In honor and memory.

This has been a rough year for my childhood village. 2022 has called home not only my beloved father, but mothers or fathers of a half-dozen more families I grew up among. They were children of the Depression and the early war years, who entered adulthood just as the Civil Rights Movement was forging the world they dreamed of for their children.

A couple of weeks ago, Freddy Jones texted me a photo. His father, Franklin D. “Frank” Jones, passed September 15, and he’d been going through his papers. In “folder after folder,” he wrote, “I find printouts of your articles. He loved them.”

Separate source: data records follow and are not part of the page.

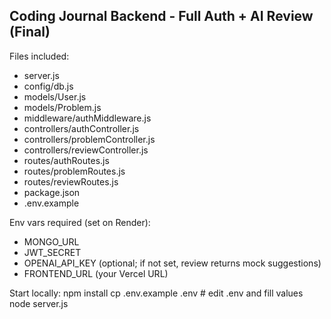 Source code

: Coding Journal Backend - Full Auth + AI Review (Final)
-----------------------------------------------------

Files included:
- server.js
- config/db.js
- models/User.js
- models/Problem.js
- middleware/authMiddleware.js
- controllers/authController.js
- controllers/problemController.js
- controllers/reviewController.js
- routes/authRoutes.js
- routes/problemRoutes.js
- routes/reviewRoutes.js
- package.json
- .env.example

Env vars required (set on Render):
- MONGO_URL
- JWT_SECRET
- OPENAI_API_KEY (optional; if not set, review returns mock suggestions)
- FRONTEND_URL (your Vercel URL)

Start locally:
npm install
cp .env.example .env   # edit .env and fill values
node server.js
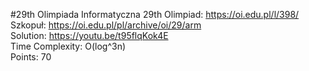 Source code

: #29th Olimpiada Informatyczna
29th Olimpiad: https://oi.edu.pl/l/398/ <br />
Szkopuł: https://oi.edu.pl/pl/archive/oi/29/arm <br />
Solution: https://youtu.be/t95flqKok4E <br />
Time Complexity: O(log^3n)<br />
Points: 70 <br /> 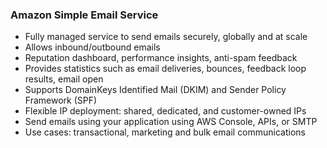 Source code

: ### Amazon Simple Email Service
- Fully managed service to send emails securely, globally and at scale 
- Allows inbound/outbound emails 
- Reputation dashboard, performance insights, anti-spam feedback 
- Provides statistics such as email deliveries, bounces, feedback loop results, email open 
- Supports DomainKeys Identified Mail (DKIM) and Sender Policy Framework (SPF) 
- Flexible IP deployment: shared, dedicated, and customer-owned IPs 
- Send emails using your application using AWS Console, APIs, or SMTP 
- Use cases: transactional, marketing and bulk email communications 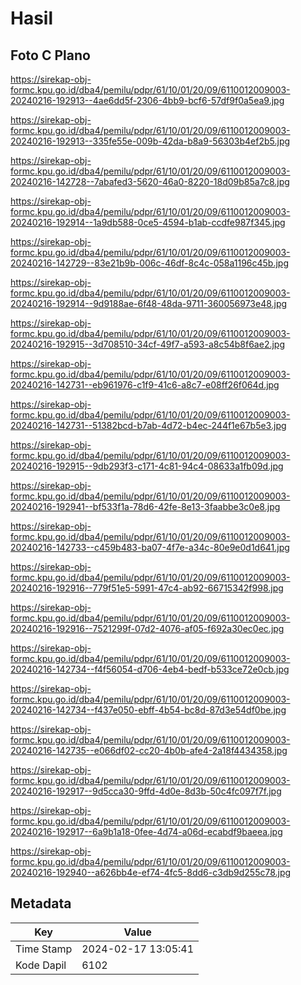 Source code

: # Hasil

## Foto C Plano

https://sirekap-obj-formc.kpu.go.id/dba4/pemilu/pdpr/61/10/01/20/09/6110012009003-20240216-192913--4ae6dd5f-2306-4bb9-bcf6-57df9f0a5ea9.jpg

https://sirekap-obj-formc.kpu.go.id/dba4/pemilu/pdpr/61/10/01/20/09/6110012009003-20240216-192913--335fe55e-009b-42da-b8a9-56303b4ef2b5.jpg

https://sirekap-obj-formc.kpu.go.id/dba4/pemilu/pdpr/61/10/01/20/09/6110012009003-20240216-142728--7abafed3-5620-46a0-8220-18d09b85a7c8.jpg

https://sirekap-obj-formc.kpu.go.id/dba4/pemilu/pdpr/61/10/01/20/09/6110012009003-20240216-192914--1a9db588-0ce5-4594-b1ab-ccdfe987f345.jpg

https://sirekap-obj-formc.kpu.go.id/dba4/pemilu/pdpr/61/10/01/20/09/6110012009003-20240216-142729--83e21b9b-006c-46df-8c4c-058a1196c45b.jpg

https://sirekap-obj-formc.kpu.go.id/dba4/pemilu/pdpr/61/10/01/20/09/6110012009003-20240216-192914--9d9188ae-6f48-48da-9711-360056973e48.jpg

https://sirekap-obj-formc.kpu.go.id/dba4/pemilu/pdpr/61/10/01/20/09/6110012009003-20240216-192915--3d708510-34cf-49f7-a593-a8c54b8f6ae2.jpg

https://sirekap-obj-formc.kpu.go.id/dba4/pemilu/pdpr/61/10/01/20/09/6110012009003-20240216-142731--eb961976-c1f9-41c6-a8c7-e08ff26f064d.jpg

https://sirekap-obj-formc.kpu.go.id/dba4/pemilu/pdpr/61/10/01/20/09/6110012009003-20240216-142731--51382bcd-b7ab-4d72-b4ec-244f1e67b5e3.jpg

https://sirekap-obj-formc.kpu.go.id/dba4/pemilu/pdpr/61/10/01/20/09/6110012009003-20240216-192915--9db293f3-c171-4c81-94c4-08633a1fb09d.jpg

https://sirekap-obj-formc.kpu.go.id/dba4/pemilu/pdpr/61/10/01/20/09/6110012009003-20240216-192941--bf533f1a-78d6-42fe-8e13-3faabbe3c0e8.jpg

https://sirekap-obj-formc.kpu.go.id/dba4/pemilu/pdpr/61/10/01/20/09/6110012009003-20240216-142733--c459b483-ba07-4f7e-a34c-80e9e0d1d641.jpg

https://sirekap-obj-formc.kpu.go.id/dba4/pemilu/pdpr/61/10/01/20/09/6110012009003-20240216-192916--779f51e5-5991-47c4-ab92-66715342f998.jpg

https://sirekap-obj-formc.kpu.go.id/dba4/pemilu/pdpr/61/10/01/20/09/6110012009003-20240216-192916--7521299f-07d2-4076-af05-f692a30ec0ec.jpg

https://sirekap-obj-formc.kpu.go.id/dba4/pemilu/pdpr/61/10/01/20/09/6110012009003-20240216-142734--f4f56054-d706-4eb4-bedf-b533ce72e0cb.jpg

https://sirekap-obj-formc.kpu.go.id/dba4/pemilu/pdpr/61/10/01/20/09/6110012009003-20240216-142734--f437e050-ebff-4b54-bc8d-87d3e54df0be.jpg

https://sirekap-obj-formc.kpu.go.id/dba4/pemilu/pdpr/61/10/01/20/09/6110012009003-20240216-142735--e066df02-cc20-4b0b-afe4-2a18f4434358.jpg

https://sirekap-obj-formc.kpu.go.id/dba4/pemilu/pdpr/61/10/01/20/09/6110012009003-20240216-192917--9d5cca30-9ffd-4d0e-8d3b-50c4fc097f7f.jpg

https://sirekap-obj-formc.kpu.go.id/dba4/pemilu/pdpr/61/10/01/20/09/6110012009003-20240216-192917--6a9b1a18-0fee-4d74-a06d-ecabdf9baeea.jpg

https://sirekap-obj-formc.kpu.go.id/dba4/pemilu/pdpr/61/10/01/20/09/6110012009003-20240216-192940--a626bb4e-ef74-4fc5-8dd6-c3db9d255c78.jpg


## Metadata

| Key        | Value               |
| ---------- | ------------------- |
| Time Stamp | 2024-02-17 13:05:41 |
| Kode Dapil | 6102                |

I last saw Mr. Jones in June of 2021, when he showed up in a light drizzle for the dedication of four historical markers commemorating sites in East Wilson significant to the community’s history. We hugged, and he asked about my dad, and he told me he was proud of me. Black Wide-Awake has always been an homage to the elders, to the generations of men and women who built my community and sustained its culture. That they see my work and proclaim its truth and value is a benediction, an affirmation, a reward. Thank you, Frank Jones. May you rest in peace.

In memory of Rederick C. Henderson, Avant P. Coleman, Thelma Braswell Forbes, Sylvia Neal Jones, Frank Jones, Herbert Woodard, and all who now watch over us.